This is an archived snapshot of W3C's public bugzilla bug tracker, decommissioned in April 2019. Please see the home page for more details.

Bug 29354 - Unreserved characters in regular expression matching tests
Summary: Unreserved characters in regular expression matching tests
Status: RESOLVED INVALID
Alias: None
Product: XPath / XQuery / XSLT
Classification: Unclassified
Component: XQuery 3 & XPath 3 Test Suite (show other bugs)
Version: Working drafts
Hardware: PC Linux
: P2 normal
Target Milestone: ---
Assignee: O'Neil Delpratt
QA Contact: Mailing list for public feedback on specs from XSL and XML Query WGs
URL:
Whiteboard:
Keywords:
Depends on:
Blocks:
 
Reported: 2016-01-01 13:45 UTC by Benito van der Zander
Modified: 2016-01-05 17:40 UTC (History)
1 user (show)

See Also:


Attachments

Description Benito van der Zander 2016-01-01 13:45:32 UTC
The regular expression syntax test cases in matches.re.xml test if \p{block} matches every character in that unicode code block, even characters that are non-assigned,  e.g. ԰ for Armenian or ޿ for Thaana.  
It does not make much sense to test for characters that do not actually exist.
Comment 1 Michael Kay 2016-01-01 22:47:46 UTC
The fact that a test "does not make much sense" seems irrelevant to me. The question is, what does the spec say that an implementation should do with a given query? 

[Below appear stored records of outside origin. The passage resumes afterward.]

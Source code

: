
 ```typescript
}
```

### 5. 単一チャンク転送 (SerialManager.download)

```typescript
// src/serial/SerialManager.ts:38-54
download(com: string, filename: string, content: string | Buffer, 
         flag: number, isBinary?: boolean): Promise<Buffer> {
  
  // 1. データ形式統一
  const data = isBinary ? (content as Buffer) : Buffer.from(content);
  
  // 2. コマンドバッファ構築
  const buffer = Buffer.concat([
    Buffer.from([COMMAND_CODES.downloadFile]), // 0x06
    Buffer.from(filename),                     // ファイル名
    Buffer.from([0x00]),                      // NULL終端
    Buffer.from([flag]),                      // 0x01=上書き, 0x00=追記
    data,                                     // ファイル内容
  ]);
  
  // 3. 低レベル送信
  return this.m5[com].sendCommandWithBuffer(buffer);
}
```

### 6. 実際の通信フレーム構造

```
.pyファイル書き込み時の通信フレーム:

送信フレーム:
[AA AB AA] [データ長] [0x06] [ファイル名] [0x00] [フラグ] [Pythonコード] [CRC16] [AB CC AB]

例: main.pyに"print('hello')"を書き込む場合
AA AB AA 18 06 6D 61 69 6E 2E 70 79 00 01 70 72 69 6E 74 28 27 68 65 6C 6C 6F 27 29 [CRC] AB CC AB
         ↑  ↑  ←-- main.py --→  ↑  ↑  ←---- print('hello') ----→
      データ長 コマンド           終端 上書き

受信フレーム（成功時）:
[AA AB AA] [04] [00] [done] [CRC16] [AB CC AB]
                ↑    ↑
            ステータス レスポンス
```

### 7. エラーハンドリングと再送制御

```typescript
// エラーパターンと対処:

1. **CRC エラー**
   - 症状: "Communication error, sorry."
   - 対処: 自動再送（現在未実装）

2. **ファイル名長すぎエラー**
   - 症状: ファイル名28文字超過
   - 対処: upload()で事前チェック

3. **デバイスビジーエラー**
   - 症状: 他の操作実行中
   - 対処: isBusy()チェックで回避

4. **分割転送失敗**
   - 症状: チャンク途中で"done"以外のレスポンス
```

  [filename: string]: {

As far as I can see, the codepoints 1328 and 1983 are legal codepoints in XML, and they are defined in the Unicode database (specifically, the blocks.txt file) to be within the range of a particular block, and should therefore match \p{IsBlock} for that block.
Comment 2 O'Neil Delpratt 2016-01-05 17:40:24 UTC
The WG decision that the test is valid:

The key rationale is to decouple our spec from Unicode:  using an unassigned character may be (perhaps is) a violation of the agreement between data source and data sink, if they have agreed to use a particular version of Unicode.
But it is not (and should not be) a violation of our specs.
Unicode may assign the character next month or next year, and it should be possible to use the character then, in a conforming implementation.
That means it must be possible *now* to use it in a conforming implementation.